Rohini Billakanti scite author profile

Reactive astrogliosis is a pathologic hallmark of spinal cord injury (SCI). It is characterised by profound morphological, molecular, and functional changes in astrocytes that occur within hours of SCI and evolves as time elapses after injury. Astrogliosis is a defense mechanism to minimize and repair the initial damage but eventually leads to some detrimental effects. Reactive astrocytes secrete a plethora of both growth promoting and inhibitory factors after SCI. However, the production of inhibitory components surpasses the growth stimulating factors, thus, causing inhibitory effects. In severe cases of injury, astrogliosis results in the formation of irreversible glial scarring that acts as regeneration barrier due to the expression of inhibitory components such as chondroitin sulfate proteoglycans. Scar formation was therefore recognized from a negative perspective for many years. Accumulating evidence from pharmacological and genetic studies now signifies the importance of astrogliosis and its timing for spinal cord repair.

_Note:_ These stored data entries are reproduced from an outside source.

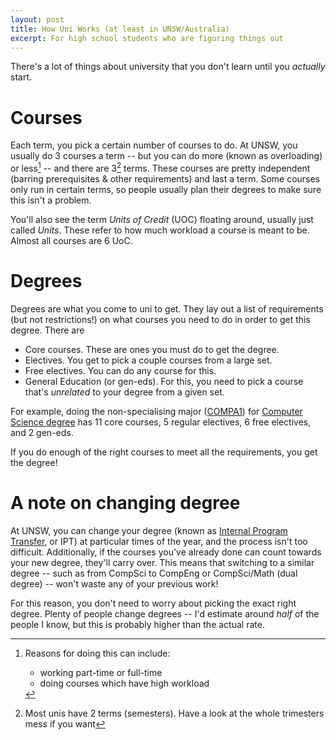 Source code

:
 ```yaml
---
layout: post
title: How Uni Works (at least in UNSW/Australia)
excerpt: For high school students who are figuring things out
---
```


There's a lot of things about university that you don't learn until you *actually* start.

<!--more-->

# Courses

Each term, you pick a certain number of courses to do. At UNSW, you usually do 3 courses a term -- but you can do more (known as overloading) or less[^1] -- and there are 3[^2] terms. These courses are pretty independent (barring prerequisites & other requirements) and last a term. Some courses only run in certain terms, so people usually plan their degrees to make sure this isn't a problem.

[^1]: Reasons for doing this can include:
    - working part-time or full-time
    - doing courses which have high workload

[^2]: Most unis have 2 terms (semesters). Have a look at the whole trimesters mess if you want

You'll also see the term *Units of Credit* (UOC) floating around, usually just called *Units*. These refer to how much workload a course is meant to be. Almost all courses are 6 UoC.

# Degrees

Degrees are what you come to uni to get. They lay out a list of requirements (but not restrictions!) on what courses you need to do in order to get this degree. There are

- Core courses. These are ones you must do to get the degree.
- Electives. You get to pick a couple courses from a large set.
- Free electives. You can do any course for this.
- General Education (or gen-eds). For this, you need to pick a course that's *unrelated* to your degree from a given set.

For example, doing the non-specialising major ([COMPA1]) for [Computer Science degree][cs-degree] has 11 core courses, 5 regular electives, 6 free electives, and 2 gen-eds.

[COMPA1]: https://www.handbook.unsw.edu.au/undergraduate/specialisations/2021/COMPA1
[cs-degree]: https://www.handbook.unsw.edu.au/undergraduate/programs/2021/3778

If you do enough of the right courses to meet all the requirements, you get the degree!

# A note on changing degree

At UNSW, you can change your degree (known as [Internal Program Transfer][ipt], or IPT) at particular times of the year, and the process isn't too difficult. Additionally, if the courses you've already done can count towards your new degree, they'll carry over. This means that switching to a similar degree -- such as from CompSci to CompEng or CompSci/Math (dual degree) -- won't waste any of your previous work!

[ipt]: https://student.unsw.edu.au/ipt

For this reason, you don't need to worry about picking the exact right degree. Plenty of people change degrees -- I'd estimate around *half* of the people I know, but this is probably higher than the actual rate.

These studies have advanced our knowledge regarding signaling pathways and molecular mediators, which trigger and modulate reactive astrocytes and scar formation. In this review, we discuss the recent advances in this field. We also review therapeutic strategies that have been developed to target astrocytes reactivity and glial scaring in the environment of SCI. Astrocytes play pivotal roles in governing SCI mechanisms, and it is therefore crucial to understand how their activities can be targeted efficiently to harness their potential for repair and regeneration after SCI.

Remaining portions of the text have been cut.